**Exercise prompt:**
Everything in the listing should be set down exactly, apart from the pictures.

**Data extract:**
+++++
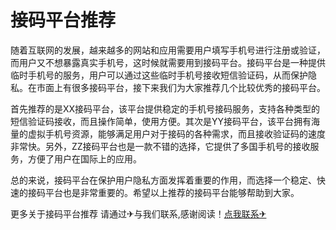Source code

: # 接码平台推荐

随着互联网的发展，越来越多的网站和应用需要用户填写手机号进行注册或验证，而用户又不想暴露真实手机号，这时候就需要用到接码平台。接码平台是一种提供临时手机号的服务，用户可以通过这些临时手机号接收短信验证码，从而保护隐私。在市面上有很多接码平台，接下来我们为大家推荐几个比较优秀的接码平台。

首先推荐的是XX接码平台，该平台提供稳定的手机号接码服务，支持各种类型的短信验证码接收，而且操作简单，使用方便。其次是YY接码平台，该平台拥有海量的虚拟手机号资源，能够满足用户对于接码的各种需求，而且接收验证码的速度非常快。另外，ZZ接码平台也是一款不错的选择，它提供了多国手机号的接收服务，方便了用户在国际上的应用。

总的来说，接码平台在保护用户隐私方面发挥着重要的作用，而选择一个稳定、快速的接码平台也是非常重要的。希望以上推荐的接码平台能够帮助到大家。

更多关于接码平台推荐 请通过✈与我们联系,感谢阅读！[点我联系✈](https://s.G208.com)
+++++
**Answer for this exercise:**
Source code

: # 接码平台推荐

随着互联网的发展，越来越多的网站和应用需要用户填写手机号进行注册或验证，而用户又不想暴露真实手机号，这时候就需要用到接码平台。接码平台是一种提供临时手机号的服务，用户可以通过这些临时手机号接收短信验证码，从而保护隐私。在市面上有很多接码平台，接下来我们为大家推荐几个比较优秀的接码平台。

首先推荐的是XX接码平台，该平台提供稳定的手机号接码服务，支持各种类型的短信验证码接收，而且操作简单，使用方便。其次是YY接码平台，该平台拥有海量的虚拟手机号资源，能够满足用户对于接码的各种需求，而且接收验证码的速度非常快。另外，ZZ接码平台也是一款不错的选择，它提供了多国手机号的接收服务，方便了用户在国际上的应用。

总的来说，接码平台在保护用户隐私方面发挥着重要的作用，而选择一个稳定、快速的接码平台也是非常重要的。希望以上推荐的接码平台能够帮助到大家。

更多关于接码平台推荐 请通过✈与我们联系,感谢阅读！[点我联系✈](https://s.G208.com)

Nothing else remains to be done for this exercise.